• WORK TO COMPLETE
Output the full listing word for word.

• INFORMATION GIVEN
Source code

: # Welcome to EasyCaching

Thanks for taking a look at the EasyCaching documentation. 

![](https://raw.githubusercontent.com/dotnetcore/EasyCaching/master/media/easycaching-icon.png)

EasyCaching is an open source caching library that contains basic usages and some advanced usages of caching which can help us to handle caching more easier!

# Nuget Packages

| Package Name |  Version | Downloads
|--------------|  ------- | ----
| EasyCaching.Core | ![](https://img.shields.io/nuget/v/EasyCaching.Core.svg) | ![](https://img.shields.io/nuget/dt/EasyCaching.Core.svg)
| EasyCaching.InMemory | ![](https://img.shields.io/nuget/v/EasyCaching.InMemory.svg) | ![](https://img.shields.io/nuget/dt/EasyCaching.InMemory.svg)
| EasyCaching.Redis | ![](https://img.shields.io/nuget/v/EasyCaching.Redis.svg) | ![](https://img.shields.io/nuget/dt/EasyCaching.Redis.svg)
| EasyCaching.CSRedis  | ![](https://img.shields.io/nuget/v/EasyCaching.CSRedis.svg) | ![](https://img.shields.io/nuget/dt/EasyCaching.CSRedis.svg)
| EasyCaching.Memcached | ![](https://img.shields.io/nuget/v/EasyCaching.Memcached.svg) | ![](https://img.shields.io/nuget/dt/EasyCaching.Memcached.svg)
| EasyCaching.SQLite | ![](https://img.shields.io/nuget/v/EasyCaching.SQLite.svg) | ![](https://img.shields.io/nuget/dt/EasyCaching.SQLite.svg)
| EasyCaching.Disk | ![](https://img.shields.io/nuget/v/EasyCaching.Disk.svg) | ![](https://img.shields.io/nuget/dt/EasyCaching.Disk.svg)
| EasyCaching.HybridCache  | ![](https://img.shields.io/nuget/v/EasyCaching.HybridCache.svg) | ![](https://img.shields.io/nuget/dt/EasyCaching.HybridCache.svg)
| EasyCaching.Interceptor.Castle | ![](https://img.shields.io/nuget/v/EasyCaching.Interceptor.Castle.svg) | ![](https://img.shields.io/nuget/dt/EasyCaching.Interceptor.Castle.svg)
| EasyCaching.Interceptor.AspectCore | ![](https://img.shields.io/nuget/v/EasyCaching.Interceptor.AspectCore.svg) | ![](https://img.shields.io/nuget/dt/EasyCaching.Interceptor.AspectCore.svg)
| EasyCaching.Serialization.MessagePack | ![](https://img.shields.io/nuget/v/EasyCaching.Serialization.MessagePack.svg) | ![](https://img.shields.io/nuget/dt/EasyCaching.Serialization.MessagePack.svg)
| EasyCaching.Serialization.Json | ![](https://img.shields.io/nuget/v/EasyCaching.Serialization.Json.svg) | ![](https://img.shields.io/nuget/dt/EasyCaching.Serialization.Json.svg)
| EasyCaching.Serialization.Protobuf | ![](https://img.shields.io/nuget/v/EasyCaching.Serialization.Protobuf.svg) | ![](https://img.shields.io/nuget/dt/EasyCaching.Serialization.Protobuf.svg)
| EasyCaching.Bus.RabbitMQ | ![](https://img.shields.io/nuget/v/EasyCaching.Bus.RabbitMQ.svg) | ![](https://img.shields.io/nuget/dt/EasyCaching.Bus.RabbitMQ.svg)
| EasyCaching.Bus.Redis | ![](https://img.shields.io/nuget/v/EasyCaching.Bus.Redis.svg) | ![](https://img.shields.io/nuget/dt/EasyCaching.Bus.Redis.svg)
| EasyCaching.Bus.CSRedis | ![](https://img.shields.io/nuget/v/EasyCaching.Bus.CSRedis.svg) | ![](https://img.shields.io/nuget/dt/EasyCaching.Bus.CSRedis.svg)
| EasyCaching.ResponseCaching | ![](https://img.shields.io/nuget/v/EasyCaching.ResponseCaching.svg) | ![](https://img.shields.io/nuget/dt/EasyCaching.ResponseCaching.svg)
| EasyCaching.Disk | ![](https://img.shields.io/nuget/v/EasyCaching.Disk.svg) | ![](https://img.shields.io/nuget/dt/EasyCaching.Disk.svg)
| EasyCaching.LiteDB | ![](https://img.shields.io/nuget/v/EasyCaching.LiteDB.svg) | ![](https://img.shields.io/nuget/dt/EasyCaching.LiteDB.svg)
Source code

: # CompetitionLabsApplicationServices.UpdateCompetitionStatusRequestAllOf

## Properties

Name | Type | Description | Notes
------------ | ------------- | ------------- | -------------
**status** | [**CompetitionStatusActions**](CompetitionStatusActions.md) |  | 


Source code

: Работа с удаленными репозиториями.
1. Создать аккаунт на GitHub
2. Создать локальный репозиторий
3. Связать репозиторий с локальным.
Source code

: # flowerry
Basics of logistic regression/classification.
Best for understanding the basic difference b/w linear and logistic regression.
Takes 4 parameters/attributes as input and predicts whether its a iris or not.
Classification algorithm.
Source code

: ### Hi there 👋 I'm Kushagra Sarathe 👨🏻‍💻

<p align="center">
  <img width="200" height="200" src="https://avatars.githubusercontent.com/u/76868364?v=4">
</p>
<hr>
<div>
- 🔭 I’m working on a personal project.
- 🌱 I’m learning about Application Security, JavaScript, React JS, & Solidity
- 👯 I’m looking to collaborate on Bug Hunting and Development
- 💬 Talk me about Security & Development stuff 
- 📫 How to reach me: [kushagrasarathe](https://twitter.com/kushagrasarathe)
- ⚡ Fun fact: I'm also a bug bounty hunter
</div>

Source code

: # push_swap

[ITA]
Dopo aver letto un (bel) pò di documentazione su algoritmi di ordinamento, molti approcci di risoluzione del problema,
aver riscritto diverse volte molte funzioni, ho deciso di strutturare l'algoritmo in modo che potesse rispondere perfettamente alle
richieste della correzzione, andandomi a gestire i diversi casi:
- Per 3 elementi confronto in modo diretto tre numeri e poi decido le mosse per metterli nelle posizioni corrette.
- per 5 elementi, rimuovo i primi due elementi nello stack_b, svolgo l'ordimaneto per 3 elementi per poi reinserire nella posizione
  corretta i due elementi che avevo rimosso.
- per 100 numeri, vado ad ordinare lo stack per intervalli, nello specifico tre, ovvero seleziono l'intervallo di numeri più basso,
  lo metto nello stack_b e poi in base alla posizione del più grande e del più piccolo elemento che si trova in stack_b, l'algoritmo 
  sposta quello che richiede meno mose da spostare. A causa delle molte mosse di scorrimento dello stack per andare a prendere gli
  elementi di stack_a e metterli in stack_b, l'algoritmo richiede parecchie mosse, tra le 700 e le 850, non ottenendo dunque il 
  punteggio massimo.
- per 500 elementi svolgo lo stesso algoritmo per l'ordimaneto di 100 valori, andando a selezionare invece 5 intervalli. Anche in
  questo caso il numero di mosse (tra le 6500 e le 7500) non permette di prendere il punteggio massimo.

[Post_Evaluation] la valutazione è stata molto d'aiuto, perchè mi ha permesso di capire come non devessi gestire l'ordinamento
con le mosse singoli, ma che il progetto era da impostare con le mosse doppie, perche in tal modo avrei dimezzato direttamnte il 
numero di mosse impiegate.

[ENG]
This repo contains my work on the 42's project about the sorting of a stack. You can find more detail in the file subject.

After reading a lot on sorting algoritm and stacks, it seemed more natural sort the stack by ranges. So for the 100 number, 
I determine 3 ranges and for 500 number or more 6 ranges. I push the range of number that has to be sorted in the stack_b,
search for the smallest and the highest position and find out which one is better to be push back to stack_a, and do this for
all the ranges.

• FINISHED TASK
Source code

: # Welcome to EasyCaching

Thanks for taking a look at the EasyCaching documentation. 

![](https://raw.githubusercontent.com/dotnetcore/EasyCaching/master/media/easycaching-icon.png)

EasyCaching is an open source caching library that contains basic usages and some advanced usages of caching which can help us to handle caching more easier!

# Nuget Packages

| Package Name |  Version | Downloads
|--------------|  ------- | ----
| EasyCaching.Core | ![](https://img.shields.io/nuget/v/EasyCaching.Core.svg) | ![](https://img.shields.io/nuget/dt/EasyCaching.Core.svg)
| EasyCaching.InMemory | ![](https://img.shields.io/nuget/v/EasyCaching.InMemory.svg) | ![](https://img.shields.io/nuget/dt/EasyCaching.InMemory.svg)
| EasyCaching.Redis | ![](https://img.shields.io/nuget/v/EasyCaching.Redis.svg) | ![](https://img.shields.io/nuget/dt/EasyCaching.Redis.svg)
| EasyCaching.CSRedis  | ![](https://img.shields.io/nuget/v/EasyCaching.CSRedis.svg) | ![](https://img.shields.io/nuget/dt/EasyCaching.CSRedis.svg)
| EasyCaching.Memcached | ![](https://img.shields.io/nuget/v/EasyCaching.Memcached.svg) | ![](https://img.shields.io/nuget/dt/EasyCaching.Memcached.svg)
| EasyCaching.SQLite | ![](https://img.shields.io/nuget/v/EasyCaching.SQLite.svg) | ![](https://img.shields.io/nuget/dt/EasyCaching.SQLite.svg)
| EasyCaching.Disk | ![](https://img.shields.io/nuget/v/EasyCaching.Disk.svg) | ![](https://img.shields.io/nuget/dt/EasyCaching.Disk.svg)
| EasyCaching.HybridCache  | ![](https://img.shields.io/nuget/v/EasyCaching.HybridCache.svg) | ![](https://img.shields.io/nuget/dt/EasyCaching.HybridCache.svg)
| EasyCaching.Interceptor.Castle | ![](https://img.shields.io/nuget/v/EasyCaching.Interceptor.Castle.svg) | ![](https://img.shields.io/nuget/dt/EasyCaching.Interceptor.Castle.svg)
| EasyCaching.Interceptor.AspectCore | ![](https://img.shields.io/nuget/v/EasyCaching.Interceptor.AspectCore.svg) | ![](https://img.shields.io/nuget/dt/EasyCaching.Interceptor.AspectCore.svg)
| EasyCaching.Serialization.MessagePack | ![](https://img.shields.io/nuget/v/EasyCaching.Serialization.MessagePack.svg) | ![](https://img.shields.io/nuget/dt/EasyCaching.Serialization.MessagePack.svg)
| EasyCaching.Serialization.Json | ![](https://img.shields.io/nuget/v/EasyCaching.Serialization.Json.svg) | ![](https://img.shields.io/nuget/dt/EasyCaching.Serialization.Json.svg)
| EasyCaching.Serialization.Protobuf | ![](https://img.shields.io/nuget/v/EasyCaching.Serialization.Protobuf.svg) | ![](https://img.shields.io/nuget/dt/EasyCaching.Serialization.Protobuf.svg)
| EasyCaching.Bus.RabbitMQ | ![](https://img.shields.io/nuget/v/EasyCaching.Bus.RabbitMQ.svg) | ![](https://img.shields.io/nuget/dt/EasyCaching.Bus.RabbitMQ.svg)
| EasyCaching.Bus.Redis | ![](https://img.shields.io/nuget/v/EasyCaching.Bus.Redis.svg) | ![](https://img.shields.io/nuget/dt/EasyCaching.Bus.Redis.svg)
| EasyCaching.Bus.CSRedis | ![](https://img.shields.io/nuget/v/EasyCaching.Bus.CSRedis.svg) | ![](https://img.shields.io/nuget/dt/EasyCaching.Bus.CSRedis.svg)
| EasyCaching.ResponseCaching | ![](https://img.shields.io/nuget/v/EasyCaching.ResponseCaching.svg) | ![](https://img.shields.io/nuget/dt/EasyCaching.ResponseCaching.svg)
| EasyCaching.Disk | ![](https://img.shields.io/nuget/v/EasyCaching.Disk.svg) | ![](https://img.shields.io/nuget/dt/EasyCaching.Disk.svg)
| EasyCaching.LiteDB | ![](https://img.shields.io/nuget/v/EasyCaching.LiteDB.svg) | ![](https://img.shields.io/nuget/dt/EasyCaching.LiteDB.svg)
Source code

: # CompetitionLabsApplicationServices.UpdateCompetitionStatusRequestAllOf

## Properties

Name | Type | Description | Notes
------------ | ------------- | ------------- | -------------
**status** | [**CompetitionStatusActions**](CompetitionStatusActions.md) |  | 


Source code

: Работа с удаленными репозиториями.
1. Создать аккаунт на GitHub
2. Создать локальный репозиторий
3. Связать репозиторий с локальным.
Source code

: # flowerry
Basics of logistic regression/classification.
Best for understanding the basic difference b/w linear and logistic regression.
Takes 4 parameters/attributes as input and predicts whether its a iris or not.
Classification algorithm.
Source code

: ### Hi there 👋 I'm Kushagra Sarathe 👨🏻‍💻

<p align="center">
  <img width="200" height="200" src="https://avatars.githubusercontent.com/u/76868364?v=4">
</p>
<hr>
<div>
- 🔭 I’m working on a personal project.
- 🌱 I’m learning about Application Security, JavaScript, React JS, & Solidity
- 👯 I’m looking to collaborate on Bug Hunting and Development
- 💬 Talk me about Security & Development stuff 
- 📫 How to reach me: [kushagrasarathe](https://twitter.com/kushagrasarathe)
- ⚡ Fun fact: I'm also a bug bounty hunter
</div>

Source code

: # push_swap

[ITA]
Dopo aver letto un (bel) pò di documentazione su algoritmi di ordinamento, molti approcci di risoluzione del problema,
aver riscritto diverse volte molte funzioni, ho deciso di strutturare l'algoritmo in modo che potesse rispondere perfettamente alle
richieste della correzzione, andandomi a gestire i diversi casi:
- Per 3 elementi confronto in modo diretto tre numeri e poi decido le mosse per metterli nelle posizioni corrette.
- per 5 elementi, rimuovo i primi due elementi nello stack_b, svolgo l'ordimaneto per 3 elementi per poi reinserire nella posizione
  corretta i due elementi che avevo rimosso.
- per 100 numeri, vado ad ordinare lo stack per intervalli, nello specifico tre, ovvero seleziono l'intervallo di numeri più basso,
  lo metto nello stack_b e poi in base alla posizione del più grande e del più piccolo elemento che si trova in stack_b, l'algoritmo 
  sposta quello che richiede meno mose da spostare. A causa delle molte mosse di scorrimento dello stack per andare a prendere gli
  elementi di stack_a e metterli in stack_b, l'algoritmo richiede parecchie mosse, tra le 700 e le 850, non ottenendo dunque il 
  punteggio massimo.
- per 500 elementi svolgo lo stesso algoritmo per l'ordimaneto di 100 valori, andando a selezionare invece 5 intervalli. Anche in
  questo caso il numero di mosse (tra le 6500 e le 7500) non permette di prendere il punteggio massimo.

[Post_Evaluation] la valutazione è stata molto d'aiuto, perchè mi ha permesso di capire come non devessi gestire l'ordinamento
con le mosse singoli, ma che il progetto era da impostare con le mosse doppie, perche in tal modo avrei dimezzato direttamnte il 
numero di mosse impiegate.

[ENG]
This repo contains my work on the 42's project about the sorting of a stack. You can find more detail in the file subject.

After reading a lot on sorting algoritm and stacks, it seemed more natural sort the stack by ranges. So for the 100 number, 
I determine 3 ranges and for 500 number or more 6 ranges. I push the range of number that has to be sorted in the stack_b,
search for the smallest and the highest position and find out which one is better to be push back to stack_a, and do this for
all the ranges.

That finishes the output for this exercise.